(Supplied data Opens)

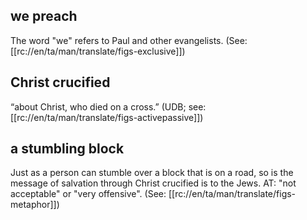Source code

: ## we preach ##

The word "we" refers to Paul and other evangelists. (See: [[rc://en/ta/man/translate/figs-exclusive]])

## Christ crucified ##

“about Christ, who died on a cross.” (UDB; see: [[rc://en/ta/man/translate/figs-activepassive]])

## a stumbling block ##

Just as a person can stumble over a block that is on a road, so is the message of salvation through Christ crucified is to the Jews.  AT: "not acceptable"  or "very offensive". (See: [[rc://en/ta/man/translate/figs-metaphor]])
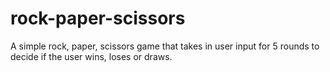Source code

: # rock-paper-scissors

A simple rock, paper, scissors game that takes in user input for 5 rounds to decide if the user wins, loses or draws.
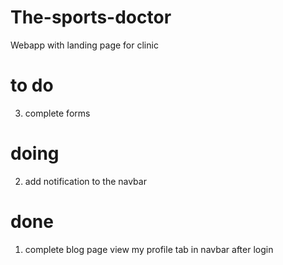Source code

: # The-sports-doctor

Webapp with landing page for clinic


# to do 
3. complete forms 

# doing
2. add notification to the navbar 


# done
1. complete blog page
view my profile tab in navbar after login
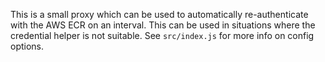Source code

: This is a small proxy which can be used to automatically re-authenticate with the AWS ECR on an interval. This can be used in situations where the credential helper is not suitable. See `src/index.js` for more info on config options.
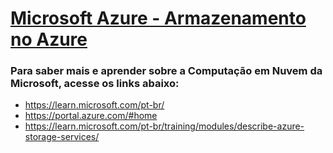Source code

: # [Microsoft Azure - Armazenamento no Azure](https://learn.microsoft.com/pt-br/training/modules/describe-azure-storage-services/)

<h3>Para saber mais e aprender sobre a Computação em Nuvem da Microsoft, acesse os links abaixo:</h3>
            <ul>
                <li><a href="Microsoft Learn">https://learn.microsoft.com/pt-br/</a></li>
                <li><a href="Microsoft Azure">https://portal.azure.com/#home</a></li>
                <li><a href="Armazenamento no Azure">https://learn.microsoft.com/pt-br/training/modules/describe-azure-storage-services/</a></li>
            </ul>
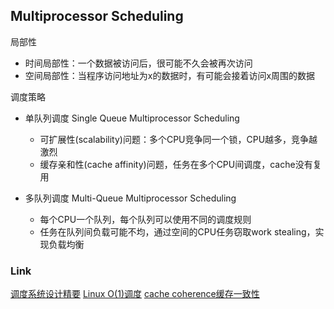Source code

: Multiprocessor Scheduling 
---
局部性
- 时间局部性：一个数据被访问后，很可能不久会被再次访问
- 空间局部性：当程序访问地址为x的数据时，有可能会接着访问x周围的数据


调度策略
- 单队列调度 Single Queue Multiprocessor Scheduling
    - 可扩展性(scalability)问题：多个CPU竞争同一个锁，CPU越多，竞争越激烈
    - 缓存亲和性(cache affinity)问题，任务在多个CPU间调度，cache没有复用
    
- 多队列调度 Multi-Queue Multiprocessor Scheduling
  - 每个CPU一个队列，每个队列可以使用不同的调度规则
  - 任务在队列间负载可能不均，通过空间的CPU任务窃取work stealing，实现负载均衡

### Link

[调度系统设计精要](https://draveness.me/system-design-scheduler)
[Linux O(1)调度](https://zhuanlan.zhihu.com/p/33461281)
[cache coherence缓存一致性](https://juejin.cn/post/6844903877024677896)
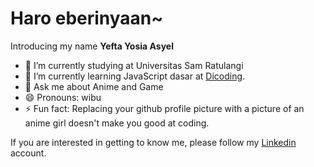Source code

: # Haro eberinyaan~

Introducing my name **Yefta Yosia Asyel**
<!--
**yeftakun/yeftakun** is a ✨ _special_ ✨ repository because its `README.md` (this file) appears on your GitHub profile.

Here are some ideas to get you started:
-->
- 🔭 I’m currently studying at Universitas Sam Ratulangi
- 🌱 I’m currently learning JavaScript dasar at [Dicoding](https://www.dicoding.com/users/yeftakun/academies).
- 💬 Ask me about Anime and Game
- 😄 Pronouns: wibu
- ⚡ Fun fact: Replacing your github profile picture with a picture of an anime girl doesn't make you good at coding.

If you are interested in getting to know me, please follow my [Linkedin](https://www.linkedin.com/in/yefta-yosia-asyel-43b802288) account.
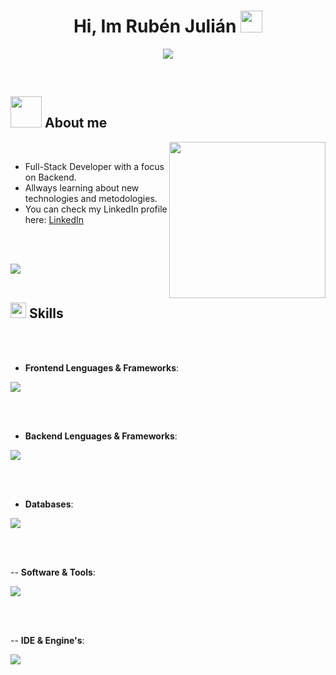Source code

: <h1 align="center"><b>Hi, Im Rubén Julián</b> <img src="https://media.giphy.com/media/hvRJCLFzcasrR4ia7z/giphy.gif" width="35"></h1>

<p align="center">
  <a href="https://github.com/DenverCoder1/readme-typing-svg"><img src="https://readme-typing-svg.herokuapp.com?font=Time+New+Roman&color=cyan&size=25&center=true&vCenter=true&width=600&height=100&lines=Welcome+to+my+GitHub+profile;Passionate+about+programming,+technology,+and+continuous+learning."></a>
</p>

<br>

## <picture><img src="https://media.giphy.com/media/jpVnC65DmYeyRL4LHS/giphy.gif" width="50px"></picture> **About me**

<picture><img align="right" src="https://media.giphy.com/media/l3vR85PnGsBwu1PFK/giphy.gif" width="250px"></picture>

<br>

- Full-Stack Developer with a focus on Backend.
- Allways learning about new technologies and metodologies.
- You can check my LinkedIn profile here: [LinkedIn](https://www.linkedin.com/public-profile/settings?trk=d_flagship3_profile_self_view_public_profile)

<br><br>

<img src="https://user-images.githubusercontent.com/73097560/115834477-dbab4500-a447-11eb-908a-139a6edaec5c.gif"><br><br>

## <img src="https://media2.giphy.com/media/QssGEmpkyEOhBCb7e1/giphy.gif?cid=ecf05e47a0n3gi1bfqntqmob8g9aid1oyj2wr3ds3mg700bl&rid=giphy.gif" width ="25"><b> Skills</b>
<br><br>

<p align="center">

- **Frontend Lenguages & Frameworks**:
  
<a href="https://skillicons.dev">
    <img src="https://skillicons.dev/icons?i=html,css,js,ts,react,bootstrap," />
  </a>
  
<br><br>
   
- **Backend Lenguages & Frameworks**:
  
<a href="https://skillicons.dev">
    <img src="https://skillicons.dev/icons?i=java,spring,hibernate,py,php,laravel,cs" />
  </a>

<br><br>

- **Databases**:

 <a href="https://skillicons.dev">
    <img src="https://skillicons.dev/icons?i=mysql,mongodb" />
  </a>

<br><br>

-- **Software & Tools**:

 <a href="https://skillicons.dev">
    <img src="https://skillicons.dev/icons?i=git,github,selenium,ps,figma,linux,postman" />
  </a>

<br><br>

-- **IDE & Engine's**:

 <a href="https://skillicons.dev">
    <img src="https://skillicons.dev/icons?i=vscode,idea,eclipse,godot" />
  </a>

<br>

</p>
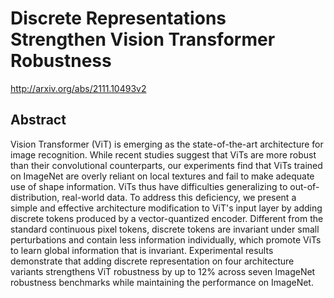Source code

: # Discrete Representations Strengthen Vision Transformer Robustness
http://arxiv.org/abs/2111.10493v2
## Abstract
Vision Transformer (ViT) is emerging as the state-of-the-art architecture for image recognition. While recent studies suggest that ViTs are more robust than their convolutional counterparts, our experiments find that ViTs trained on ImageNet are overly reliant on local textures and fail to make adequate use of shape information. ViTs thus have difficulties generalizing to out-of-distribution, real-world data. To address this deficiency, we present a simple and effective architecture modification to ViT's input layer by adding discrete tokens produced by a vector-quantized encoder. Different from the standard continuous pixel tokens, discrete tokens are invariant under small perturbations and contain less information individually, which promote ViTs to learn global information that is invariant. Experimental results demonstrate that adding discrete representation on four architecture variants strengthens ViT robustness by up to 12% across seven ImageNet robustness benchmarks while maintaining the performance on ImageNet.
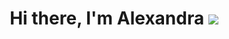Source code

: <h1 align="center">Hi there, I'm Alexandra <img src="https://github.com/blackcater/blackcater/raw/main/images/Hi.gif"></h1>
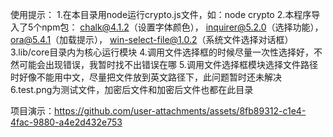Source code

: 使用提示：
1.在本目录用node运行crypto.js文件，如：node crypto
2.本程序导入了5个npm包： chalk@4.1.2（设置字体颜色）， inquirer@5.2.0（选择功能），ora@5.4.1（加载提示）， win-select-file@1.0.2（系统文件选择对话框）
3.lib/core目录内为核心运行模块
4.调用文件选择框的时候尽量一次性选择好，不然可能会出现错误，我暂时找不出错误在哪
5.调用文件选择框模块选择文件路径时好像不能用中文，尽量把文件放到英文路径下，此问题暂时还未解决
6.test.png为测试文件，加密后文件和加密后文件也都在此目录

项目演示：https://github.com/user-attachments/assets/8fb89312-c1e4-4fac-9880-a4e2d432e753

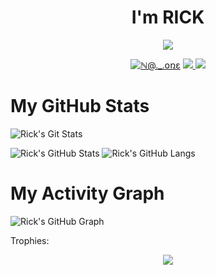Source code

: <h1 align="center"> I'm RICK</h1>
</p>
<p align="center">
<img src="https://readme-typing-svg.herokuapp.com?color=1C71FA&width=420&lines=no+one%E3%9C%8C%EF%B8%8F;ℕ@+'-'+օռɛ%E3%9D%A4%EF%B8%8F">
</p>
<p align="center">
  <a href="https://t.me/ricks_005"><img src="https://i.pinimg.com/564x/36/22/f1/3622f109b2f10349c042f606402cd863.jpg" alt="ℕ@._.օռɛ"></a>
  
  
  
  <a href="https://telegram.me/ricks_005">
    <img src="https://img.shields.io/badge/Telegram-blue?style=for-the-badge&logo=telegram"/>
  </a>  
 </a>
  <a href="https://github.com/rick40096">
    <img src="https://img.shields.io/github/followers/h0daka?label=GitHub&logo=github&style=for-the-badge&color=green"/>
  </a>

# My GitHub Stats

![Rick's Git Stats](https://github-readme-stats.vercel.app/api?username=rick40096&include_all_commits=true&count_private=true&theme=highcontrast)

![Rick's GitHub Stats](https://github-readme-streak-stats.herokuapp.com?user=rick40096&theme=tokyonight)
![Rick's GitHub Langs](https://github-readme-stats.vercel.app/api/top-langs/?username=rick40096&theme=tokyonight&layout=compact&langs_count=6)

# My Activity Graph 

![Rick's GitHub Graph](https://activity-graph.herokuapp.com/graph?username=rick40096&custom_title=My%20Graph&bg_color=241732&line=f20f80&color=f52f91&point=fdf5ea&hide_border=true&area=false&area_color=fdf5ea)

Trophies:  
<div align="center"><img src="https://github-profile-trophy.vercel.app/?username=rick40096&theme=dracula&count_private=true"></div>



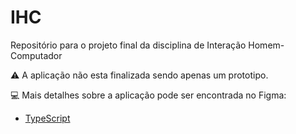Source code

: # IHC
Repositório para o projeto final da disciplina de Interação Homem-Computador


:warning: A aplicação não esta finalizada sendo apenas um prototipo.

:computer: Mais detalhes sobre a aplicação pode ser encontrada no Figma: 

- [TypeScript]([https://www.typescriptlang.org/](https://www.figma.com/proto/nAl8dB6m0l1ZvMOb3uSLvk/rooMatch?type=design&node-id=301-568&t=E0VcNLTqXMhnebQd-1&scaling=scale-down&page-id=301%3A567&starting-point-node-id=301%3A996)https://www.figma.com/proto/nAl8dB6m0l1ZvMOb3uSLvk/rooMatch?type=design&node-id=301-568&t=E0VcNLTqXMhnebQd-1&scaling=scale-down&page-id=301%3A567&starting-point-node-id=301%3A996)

(Supplied data Closes)
(Supplied data Opens)

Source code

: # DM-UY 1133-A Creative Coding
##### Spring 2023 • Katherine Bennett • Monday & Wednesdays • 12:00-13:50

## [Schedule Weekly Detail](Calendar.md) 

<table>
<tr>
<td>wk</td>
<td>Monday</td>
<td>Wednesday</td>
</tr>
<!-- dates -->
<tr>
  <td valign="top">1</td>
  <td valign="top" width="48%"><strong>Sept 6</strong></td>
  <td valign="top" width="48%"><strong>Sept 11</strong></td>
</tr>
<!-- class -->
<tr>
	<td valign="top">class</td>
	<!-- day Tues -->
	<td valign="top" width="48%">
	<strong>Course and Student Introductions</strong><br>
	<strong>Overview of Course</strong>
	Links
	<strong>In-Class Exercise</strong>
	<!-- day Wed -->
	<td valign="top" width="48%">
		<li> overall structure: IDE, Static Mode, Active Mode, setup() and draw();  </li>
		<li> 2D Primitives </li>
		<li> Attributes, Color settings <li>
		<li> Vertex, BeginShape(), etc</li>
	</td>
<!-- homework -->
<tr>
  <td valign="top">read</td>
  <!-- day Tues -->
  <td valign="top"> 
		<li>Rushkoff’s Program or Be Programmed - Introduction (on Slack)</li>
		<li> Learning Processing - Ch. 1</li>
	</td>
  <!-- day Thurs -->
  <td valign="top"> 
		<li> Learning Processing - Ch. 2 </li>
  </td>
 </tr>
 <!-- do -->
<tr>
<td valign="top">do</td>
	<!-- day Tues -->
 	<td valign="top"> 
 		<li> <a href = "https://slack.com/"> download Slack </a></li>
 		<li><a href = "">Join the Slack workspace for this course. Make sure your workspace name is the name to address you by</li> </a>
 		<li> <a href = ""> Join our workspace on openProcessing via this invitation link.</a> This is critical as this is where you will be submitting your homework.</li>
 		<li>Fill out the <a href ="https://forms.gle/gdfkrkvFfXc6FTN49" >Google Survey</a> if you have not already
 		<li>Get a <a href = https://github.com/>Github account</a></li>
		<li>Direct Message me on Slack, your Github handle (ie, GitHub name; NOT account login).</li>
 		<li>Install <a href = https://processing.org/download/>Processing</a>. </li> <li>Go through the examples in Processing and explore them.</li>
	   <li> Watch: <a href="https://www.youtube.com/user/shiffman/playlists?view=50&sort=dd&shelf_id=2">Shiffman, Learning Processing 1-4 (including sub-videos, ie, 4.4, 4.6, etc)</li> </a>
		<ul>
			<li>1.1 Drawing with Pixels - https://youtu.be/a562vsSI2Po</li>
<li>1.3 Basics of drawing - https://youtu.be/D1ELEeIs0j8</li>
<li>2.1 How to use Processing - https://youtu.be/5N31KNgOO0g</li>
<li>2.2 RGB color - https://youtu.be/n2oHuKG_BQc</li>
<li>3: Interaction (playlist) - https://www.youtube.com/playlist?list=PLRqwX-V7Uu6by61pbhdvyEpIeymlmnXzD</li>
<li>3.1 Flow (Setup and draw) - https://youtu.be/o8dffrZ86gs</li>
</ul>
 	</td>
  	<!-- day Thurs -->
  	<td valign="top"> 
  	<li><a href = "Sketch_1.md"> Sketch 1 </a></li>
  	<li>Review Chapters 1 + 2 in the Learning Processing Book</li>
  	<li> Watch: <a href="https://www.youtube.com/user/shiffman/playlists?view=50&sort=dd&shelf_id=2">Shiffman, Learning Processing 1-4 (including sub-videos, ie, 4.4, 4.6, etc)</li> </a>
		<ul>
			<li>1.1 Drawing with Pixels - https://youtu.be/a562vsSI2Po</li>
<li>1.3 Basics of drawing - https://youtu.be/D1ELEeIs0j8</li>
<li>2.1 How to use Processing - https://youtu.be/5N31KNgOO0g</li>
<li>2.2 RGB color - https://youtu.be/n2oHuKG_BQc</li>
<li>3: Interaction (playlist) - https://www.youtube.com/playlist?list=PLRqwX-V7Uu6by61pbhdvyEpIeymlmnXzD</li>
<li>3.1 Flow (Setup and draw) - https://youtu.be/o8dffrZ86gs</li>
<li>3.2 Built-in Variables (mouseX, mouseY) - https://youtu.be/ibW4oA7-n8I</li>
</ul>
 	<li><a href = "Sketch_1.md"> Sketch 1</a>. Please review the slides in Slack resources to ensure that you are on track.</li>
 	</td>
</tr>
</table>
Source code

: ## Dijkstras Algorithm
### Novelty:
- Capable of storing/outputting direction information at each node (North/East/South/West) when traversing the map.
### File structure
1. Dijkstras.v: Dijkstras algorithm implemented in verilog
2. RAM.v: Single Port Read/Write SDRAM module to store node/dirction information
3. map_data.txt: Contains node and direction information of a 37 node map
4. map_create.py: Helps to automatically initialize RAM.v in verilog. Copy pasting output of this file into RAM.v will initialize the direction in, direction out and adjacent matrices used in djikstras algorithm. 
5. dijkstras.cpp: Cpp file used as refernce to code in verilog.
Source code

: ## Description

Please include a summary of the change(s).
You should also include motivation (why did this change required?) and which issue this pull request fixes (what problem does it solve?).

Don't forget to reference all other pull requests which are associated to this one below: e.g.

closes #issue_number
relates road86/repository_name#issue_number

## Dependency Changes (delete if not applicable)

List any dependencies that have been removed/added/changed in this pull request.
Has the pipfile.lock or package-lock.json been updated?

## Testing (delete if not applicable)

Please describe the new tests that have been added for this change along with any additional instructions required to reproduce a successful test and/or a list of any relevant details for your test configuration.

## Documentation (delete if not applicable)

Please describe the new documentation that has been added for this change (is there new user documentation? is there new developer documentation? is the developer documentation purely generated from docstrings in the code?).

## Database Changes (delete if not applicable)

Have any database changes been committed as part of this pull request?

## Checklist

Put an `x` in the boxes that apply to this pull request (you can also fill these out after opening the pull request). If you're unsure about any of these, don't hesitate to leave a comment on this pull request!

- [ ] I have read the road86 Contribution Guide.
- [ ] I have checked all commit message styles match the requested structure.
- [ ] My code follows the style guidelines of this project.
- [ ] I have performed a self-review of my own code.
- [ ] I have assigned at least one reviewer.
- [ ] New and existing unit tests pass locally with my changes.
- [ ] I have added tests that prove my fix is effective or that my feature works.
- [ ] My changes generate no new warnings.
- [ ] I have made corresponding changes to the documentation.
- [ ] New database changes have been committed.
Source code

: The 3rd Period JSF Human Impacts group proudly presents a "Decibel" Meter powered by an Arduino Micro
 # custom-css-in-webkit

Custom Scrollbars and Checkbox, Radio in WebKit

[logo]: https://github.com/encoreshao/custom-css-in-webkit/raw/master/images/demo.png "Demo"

(Supplied data Closes)

> [Directions]: Pull each line holding "typing" out of the listing.

> [Finished task]:
  <a href="https://github.com/DenverCoder1/readme-typing-svg"><img src="https://readme-typing-svg.herokuapp.com?font=Time+New+Roman&color=cyan&size=25&center=true&vCenter=true&width=600&height=100&lines=Welcome+to+my+GitHub+profile;Passionate+about+programming,+technology,+and+continuous+learning."></a>
<img src="https://readme-typing-svg.herokuapp.com?color=1C71FA&width=420&lines=no+one%E3%9C%8C%EF%B8%8F;ℕ@+'-'+օռɛ%E3%9D%A4%EF%B8%8F">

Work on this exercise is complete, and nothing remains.